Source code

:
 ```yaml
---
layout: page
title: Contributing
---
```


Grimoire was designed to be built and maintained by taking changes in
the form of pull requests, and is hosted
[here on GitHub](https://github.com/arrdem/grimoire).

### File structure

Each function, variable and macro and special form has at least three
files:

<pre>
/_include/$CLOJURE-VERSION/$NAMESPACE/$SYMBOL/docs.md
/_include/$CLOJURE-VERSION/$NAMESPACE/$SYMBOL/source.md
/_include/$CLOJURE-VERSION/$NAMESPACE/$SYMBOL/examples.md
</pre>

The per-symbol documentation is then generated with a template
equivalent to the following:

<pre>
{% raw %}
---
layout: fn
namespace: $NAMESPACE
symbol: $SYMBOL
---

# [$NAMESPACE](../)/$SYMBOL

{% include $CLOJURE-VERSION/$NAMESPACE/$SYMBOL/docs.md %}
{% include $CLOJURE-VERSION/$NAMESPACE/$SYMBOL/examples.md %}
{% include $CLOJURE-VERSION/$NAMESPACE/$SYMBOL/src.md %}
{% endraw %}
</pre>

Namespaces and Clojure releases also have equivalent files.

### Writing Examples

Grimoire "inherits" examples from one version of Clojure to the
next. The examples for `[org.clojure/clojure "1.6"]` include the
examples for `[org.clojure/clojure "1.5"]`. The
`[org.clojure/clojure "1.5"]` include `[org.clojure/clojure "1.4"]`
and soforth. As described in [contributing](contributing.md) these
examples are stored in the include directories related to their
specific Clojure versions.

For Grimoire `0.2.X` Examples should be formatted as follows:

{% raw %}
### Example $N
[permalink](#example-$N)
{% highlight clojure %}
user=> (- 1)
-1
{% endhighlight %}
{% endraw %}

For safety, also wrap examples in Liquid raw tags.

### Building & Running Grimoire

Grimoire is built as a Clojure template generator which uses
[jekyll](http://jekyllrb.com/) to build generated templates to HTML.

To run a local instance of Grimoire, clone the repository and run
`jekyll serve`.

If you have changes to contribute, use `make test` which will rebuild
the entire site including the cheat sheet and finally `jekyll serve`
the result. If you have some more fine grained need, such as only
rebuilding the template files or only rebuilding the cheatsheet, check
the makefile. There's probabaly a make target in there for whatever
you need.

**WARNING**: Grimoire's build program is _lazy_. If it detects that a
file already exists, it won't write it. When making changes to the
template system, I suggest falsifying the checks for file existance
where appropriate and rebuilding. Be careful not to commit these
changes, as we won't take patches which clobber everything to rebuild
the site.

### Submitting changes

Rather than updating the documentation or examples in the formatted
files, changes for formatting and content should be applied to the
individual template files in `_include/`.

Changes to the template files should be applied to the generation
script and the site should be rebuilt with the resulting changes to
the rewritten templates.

EXERCISE DESCRIPTION ->
Line by line, set the records above down again exactly.

ANSWER SPACE ->
Source code

:
 ```yaml
---
layout: page
title: Contributing
---
```


Grimoire was designed to be built and maintained by taking changes in
the form of pull requests, and is hosted
[here on GitHub](https://github.com/arrdem/grimoire).

### File structure

Each function, variable and macro and special form has at least three
files:

<pre>
/_include/$CLOJURE-VERSION/$NAMESPACE/$SYMBOL/docs.md
/_include/$CLOJURE-VERSION/$NAMESPACE/$SYMBOL/source.md
/_include/$CLOJURE-VERSION/$NAMESPACE/$SYMBOL/examples.md
</pre>

The per-symbol documentation is then generated with a template
equivalent to the following:

<pre>
{% raw %}
---
layout: fn
namespace: $NAMESPACE
symbol: $SYMBOL
---

# [$NAMESPACE](../)/$SYMBOL

{% include $CLOJURE-VERSION/$NAMESPACE/$SYMBOL/docs.md %}
{% include $CLOJURE-VERSION/$NAMESPACE/$SYMBOL/examples.md %}
{% include $CLOJURE-VERSION/$NAMESPACE/$SYMBOL/src.md %}
{% endraw %}
</pre>

Namespaces and Clojure releases also have equivalent files.

### Writing Examples

Grimoire "inherits" examples from one version of Clojure to the
next. The examples for `[org.clojure/clojure "1.6"]` include the
examples for `[org.clojure/clojure "1.5"]`. The
`[org.clojure/clojure "1.5"]` include `[org.clojure/clojure "1.4"]`
and soforth. As described in [contributing](contributing.md) these
examples are stored in the include directories related to their
specific Clojure versions.

For Grimoire `0.2.X` Examples should be formatted as follows:

{% raw %}
### Example $N
[permalink](#example-$N)
{% highlight clojure %}
user=> (- 1)
-1
{% endhighlight %}
{% endraw %}

For safety, also wrap examples in Liquid raw tags.

### Building & Running Grimoire

Grimoire is built as a Clojure template generator which uses
[jekyll](http://jekyllrb.com/) to build generated templates to HTML.

To run a local instance of Grimoire, clone the repository and run
`jekyll serve`.

If you have changes to contribute, use `make test` which will rebuild
the entire site including the cheat sheet and finally `jekyll serve`
the result. If you have some more fine grained need, such as only
rebuilding the template files or only rebuilding the cheatsheet, check
the makefile. There's probabaly a make target in there for whatever
you need.

**WARNING**: Grimoire's build program is _lazy_. If it detects that a
file already exists, it won't write it. When making changes to the
template system, I suggest falsifying the checks for file existance
where appropriate and rebuilding. Be careful not to commit these
changes, as we won't take patches which clobber everything to rebuild
the site.

### Submitting changes

Rather than updating the documentation or examples in the formatted
files, changes for formatting and content should be applied to the
individual template files in `_include/`.

Changes to the template files should be applied to the generation
script and the site should be rebuilt with the resulting changes to
the rewritten templates.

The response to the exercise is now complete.